“Please do,” said Lady Armstrong. “There’s a network of tunnels and galleries here like a honeycomb under the hills, but most of them are too narrow to go down very far. Don’t squeeze through anything tight and you can’t get lost. If your lantern should go out”—Mrs. Lambdon moaned—“just call out and stay still. It’s very easy to get disoriented underground, or in the dark.”
The party spread out. Curtis, intrigued and not burdened with a woman who wanted his support, headed down a wide tunnel into what turned out to be a small gallery, its walls an icy white compared to the brown and yellow of the main cave. He paced its edges, examining the rippled walls, imagining the age of the extraordinary creation. At the end of the gallery was a small wall of rocks, man made, and as he peered over he saw that it marked a pit, almost perfectly round, utterly black, nearly six feet wide.
He held out his lantern and peered down, but saw only the void gaping beneath. It was an unsettling sight. He dropped in a pebble experimentally and listened out, but heard no rattle as it hit bottom.
Footsteps sounded behind him.
“Good, isn’t it?” Holt had come in alone. “Watch out for that pit. Nasty little trap. You wouldn’t want to fall in.”
Curtis straightened. “I wonder how far it goes down.”
“Nobody knows. They’ve lowered ropes with lanterns on, but they’ve always run out of rope before they run out of hole. It’s some kind of sinkhole. A bottomless pit, straight down to the bowels of the earth.” Holt spoke with relish.
“Good Lord.” Curtis stared into the abyss a moment longer. “Have you lost Miss Carruth to Armstrong?”
“To her bulldog.” Holt pursed his lips, making a face intended to evoke Miss Merton’s severity. Curtis had no patience with those manners; one did not speak of women like that. He gave the fellow a disapproving look and turned again to the weird walls.
Holt didn’t seem to take the hint. “I say, quite seriously, what did you make of that business with our Hebrew friend this morning?”
“He beat you fair and square. What else is there to make of it?”
“Oh, come. That was professional play. Didn’t you think? Have you ever seen a gentleman play like that?”
Curtis hadn’t. If da Silva wasn’t a professional sharp it wasn’t for lack of ability, or an excess of morals either. It was quite obvious that he wasn’t a gentleman. Holt was right.
Curtis couldn’t bring himself to say it.
“He’s a fine player,” he said instead, defensively. “He didn’t play for money. I don’t see any reason to do the chap down. He may not be our sort but he’s not so bad as all that.”
“He’s a blasted Jew.”
“Well, yes, but what of it? That was a game of billiards, not a religious discussion.”
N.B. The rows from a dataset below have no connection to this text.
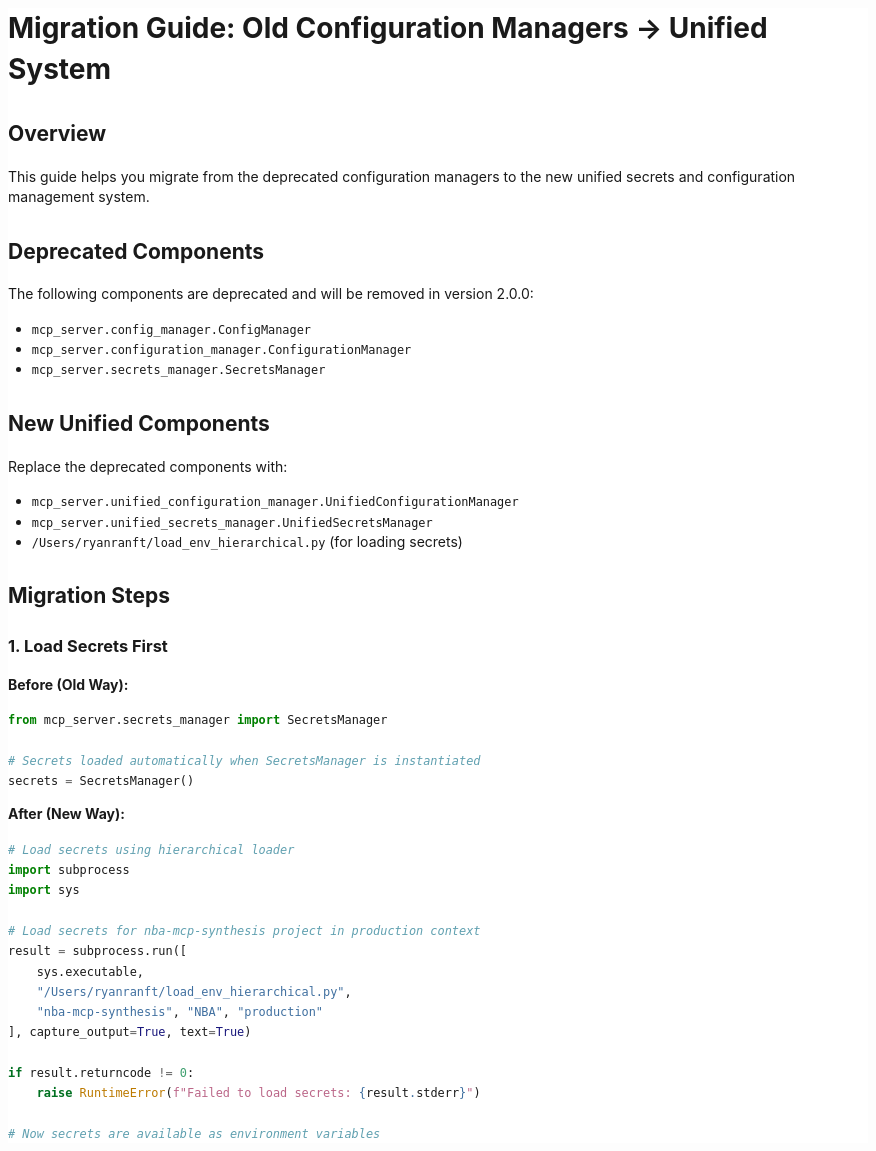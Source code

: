 # Migration Guide: Old Configuration Managers → Unified System

## Overview

This guide helps you migrate from the deprecated configuration managers to the new unified secrets and configuration management system.

## Deprecated Components

The following components are deprecated and will be removed in version 2.0.0:

- `mcp_server.config_manager.ConfigManager`
- `mcp_server.configuration_manager.ConfigurationManager`
- `mcp_server.secrets_manager.SecretsManager`

## New Unified Components

Replace the deprecated components with:

- `mcp_server.unified_configuration_manager.UnifiedConfigurationManager`
- `mcp_server.unified_secrets_manager.UnifiedSecretsManager`
- `/Users/ryanranft/load_env_hierarchical.py` (for loading secrets)

## Migration Steps

### 1. Load Secrets First

**Before (Old Way):**
```python
from mcp_server.secrets_manager import SecretsManager

# Secrets loaded automatically when SecretsManager is instantiated
secrets = SecretsManager()
```

**After (New Way):**
```python
# Load secrets using hierarchical loader
import subprocess
import sys

# Load secrets for nba-mcp-synthesis project in production context
result = subprocess.run([
    sys.executable,
    "/Users/ryanranft/load_env_hierarchical.py",
    "nba-mcp-synthesis", "NBA", "production"
], capture_output=True, text=True)

if result.returncode != 0:
    raise RuntimeError(f"Failed to load secrets: {result.stderr}")

# Now secrets are available as environment variables
```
Holt shook his head, annoyed at Curtis’s lack of understanding. “You were a soldier. You must have some interest in protecting your country.”
“Against da Silva?”
“Against his sort.” Holt must have read Curtis’s incomprehension in his face, because he went on, “This country is in the doldrums. Decadence is rotting us from within. We’ve a king who only cares for pleasure, and a set of adulterous commoners and wastrels and rootless cosmopolitan money-grubbers around him. Decent Britons scarcely get a look-in, nobody gives a curse for the people who make up the backbone of the Empire. The people who are supposed to set an example are all swept up in rackety living, or talking airy-fairy tripe about being sensitive, and the people with a bit of moral backbone are called old-fashioned. Well, I’d rather be old-fashioned if da Silva’s an example of the modern type. I’d have hoped you were the same.”
“I’ve no opinion on His Majesty’s conduct and I’m not acquainted with his set,” said Curtis stiffly. “As for the rest, I dare say you’ve a point.” A fair point, he might have thought a few days ago, and perhaps nodded along, but it was ringing rather hollow now. “Nevertheless—”
“Nevertheless what? You don’t approve of this sort of thing, do you?” Holt swept a hand, indicating the other members of the party, spread through the caves. “Blind pursuit of pleasure and self-indulgence, without a thought for their country. I should like to see them get what’s coming to them.”
“What is coming to them?” Curtis didn’t quite like the look in Holt’s eyes, which suggested the political fanatic, or possibly the religious kind.
“Oh, none of this will last. This country is heading for a crash, mark my words. There are other nations rising, ones with stronger, purer ideals and men who are prepared to work, to aspire. If we don’t set ourselves to join them now, it won’t be long before we face them on the battlefield. And we’ll be better off doing either without parasites sapping our strength from within.”
Curtis had heard this kind of talk a few times, and never from men who had actually put on a uniform. Normally a patient man, he had found armchair warriors almost intolerable since Jacobsdal, and there was a snap in his voice as he replied, “Yes, jolly good. So, when that conflict comes, will you be joining the army? Or, why not now, if you’re so keen?”